ARTICLES & INTERVIEWS

These Symphony-commissioned feature articles offer insights into the music you’ll hear in the concert hall.

Nov 1, 2022

Meet the Musicians

Daniel Hawkins

HORN
San Francisco Symphony member since 2017
Hometown: Chandler, Texas
Photo by David Kim.

In August you won first prize in the International Horn Competition of America, held at the University of Alabama. What did you play, and what was the experience like? 
The competition was very fun, exciting, thought provoking, and rewarding. For the preliminary round, I performed Wolfgang Amadeus Mozart’s Fourth Horn Concerto and Jane Vignery’s Sonata for Horn and Piano. For the semifinal round, I performed Esa-Pekka Salonen’s Concert Étude for solo horn. I played it for Esa-Pekka himself in preparation, because how often do we get to perform prominent works for living composers, especially when they conduct your own orchestra?! It was a highlight of my career to be able to share my interpretation of his piece with him at our hall. In the final round, I performed Richard Strauss’s Second Horn Concerto. After several hours of waiting and packing up my hotel room, we attend the awards ceremony, and I find out that I won first place. I was overwhelmed with joy, and I am so happy to be able to bring this title back home to the San Francisco Symphony.

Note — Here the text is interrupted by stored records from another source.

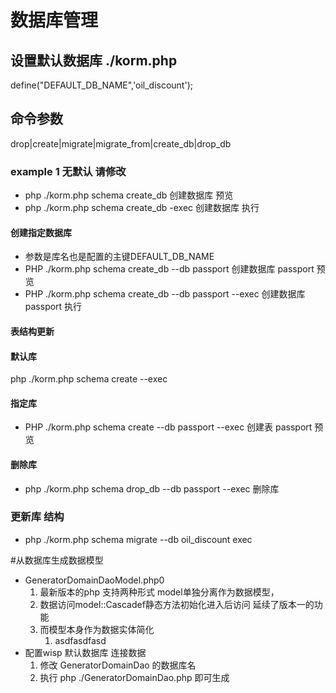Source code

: # 数据库管理
## 设置默认数据库 ./korm.php
define("DEFAULT_DB_NAME",'oil_discount'); 

## 命令参数
drop|create|migrate|migrate_from|create_db|drop_db

### example 1 无默认 请修改
* php ./korm.php schema create_db   创建数据库 预览
* php ./korm.php  schema create_db -exec   创建数据库 执行


#### 创建指定数据库
* 参数是库名也是配置的主键DEFAULT_DB_NAME
* PHP ./korm.php schema create_db --db passport 创建数据库 passport 预览
* PHP ./korm.php schema create_db --db passport --exec 创建数据库 passport 执行


#### 表结构更新
#### 默认库
php ./korm.php schema create  --exec
#### 指定库
* PHP ./korm.php schema create --db passport --exec 创建表 passport 预览

#### 删除库
* php ./korm.php schema drop_db --db passport --exec  删除库

### 更新库 结构
* php ./korm.php schema migrate --db oil_discount  exec   

#从数据库生成数据模型
* GeneratorDomainDaoModel.php0
   1. 最新版本的php 支持两种形式 model单独分离作为数据模型， 
   2. 数据访问model::Cascadef静态方法初始化进入后访问 延续了版本一的功能
   3. 而模型本身作为数据实体简化
       1. asdfasdfasd
* 配置wisp 默认数据库 连接数据
   1. 修改 GeneratorDomainDao 的数据库名
    2. 执行  php ./GeneratorDomainDao.php 即可生成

In the Symphony, your position is utility horn. What does that mean? How do you fit within the horn section?
This question gets asked pretty often in my life since I joined the orchestra. You can compare it to an understudy, where the utility horn has to learn one or more of their section members’ parts every week in case they need to replace them in an emergency. Also, the utility allows other members within the section to take certain pieces off so they can rest before a more challenging piece. And usually on the last piece of a concert, you will find me sitting to the left of the principal horn, assisting them on their part. Whenever the principal has a big solo coming up, they usually give me parts to play that lead up to the solo so they can mentally adjust and focus in to play their big moment. It’s a challenging role but I really enjoy being able to wear several different hats within the section. 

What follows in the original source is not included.